During the Yorkshire Ramblers' Club initial explorations of Gaping Gill the entrance to Rat Hole was buried under a bank of boulder clay, but this had washed clear by 1909. The cave was explored by C. Wingfield and E. Addyman as far as the junction with the main stream, and was surveyed by H. Brodrick and L. Slingsby, and with Wingfield, explored as far as the big pitch. This was plumbed to a ledge 33 m above the Main Chamber floor in 1912 by Wingfield, which he succeeded in reaching in 1913 by traversing across from Lateral Shaft, which was used at the time for winch descents.

Rat Hole Sink was first identified as a major water sink by the Yorkshire Ramblers' Club in 1912 when they were conducting a survey of Fell Beck, its sinks, and associated passages. It was referred to as both P14 and Rat Hole Sink.

In 1935, Craven Pothole Club took up the challenge of the undescended big pitch and after dragging in over 70 m of rope ladder with associated lifelines, Arnold Waterfall and Edgar Smith achieved the first descent into Main Chamber, but no one made the ascent.

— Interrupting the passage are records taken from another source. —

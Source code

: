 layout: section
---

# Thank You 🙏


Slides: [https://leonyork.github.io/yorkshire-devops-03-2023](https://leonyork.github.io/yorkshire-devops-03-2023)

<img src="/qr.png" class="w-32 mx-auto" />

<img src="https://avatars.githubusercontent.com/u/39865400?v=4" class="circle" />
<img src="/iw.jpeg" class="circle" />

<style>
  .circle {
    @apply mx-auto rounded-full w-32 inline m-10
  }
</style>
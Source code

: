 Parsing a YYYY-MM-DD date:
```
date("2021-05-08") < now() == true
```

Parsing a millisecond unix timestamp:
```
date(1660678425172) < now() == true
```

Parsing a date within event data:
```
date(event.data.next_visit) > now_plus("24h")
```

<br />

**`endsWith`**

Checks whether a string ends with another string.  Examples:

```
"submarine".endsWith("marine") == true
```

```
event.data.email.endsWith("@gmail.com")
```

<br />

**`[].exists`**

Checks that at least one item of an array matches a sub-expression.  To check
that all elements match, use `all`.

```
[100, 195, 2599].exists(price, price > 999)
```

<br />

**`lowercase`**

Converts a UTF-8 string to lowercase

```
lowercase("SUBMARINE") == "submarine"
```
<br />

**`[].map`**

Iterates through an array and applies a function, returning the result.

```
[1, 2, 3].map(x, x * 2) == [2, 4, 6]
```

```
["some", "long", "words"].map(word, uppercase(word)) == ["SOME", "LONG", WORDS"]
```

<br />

Interest in Rat Hole then waned, and by 1960 the entrance passage was choked. In 1983 the Craven Pothole Club started to dig out the sink, P14, as well as the entrance to Rat Hole itself, and continued their efforts the following year. P14 was the first to go and was named Rat Hole Sink, and the main entrance succumbed soon after.

An attempt was then made to rig the pitch for SRT. One member started the descent but soon found himself amidst a forest of sharp and loose flakes. He reached the main ledge at -60 m and decided to retreat. This plan was foiled when he discovered that the rope had almost cut through 10 m above the ledge, and he had to return to the ledge leaving some of his ascending gear still attached to the rope. He then had a draughty wait for several hours before someone in the Main Chamber was able to confirm that his second rope reached the floor.

Mike Wooding and John Gardner picked up the baton in late 1985, and in establishing a safer SRT route, discovered the Mousehole shaft which proved to be the key to the modern descent. They entered it about 15 to 20 m from the top, and were intrigued by an inlet coming in from the roof. By hanging a rope through a small hole in a calcite chamber above the first pitch they were able to pendulum across at a higher level, and traverse into the inlet series.

The route was P-bolted and straightened up by Mike Wooding in 2004 / 2005, and in doing so he climbed an aven to a small passage above the first stance in Mousehole.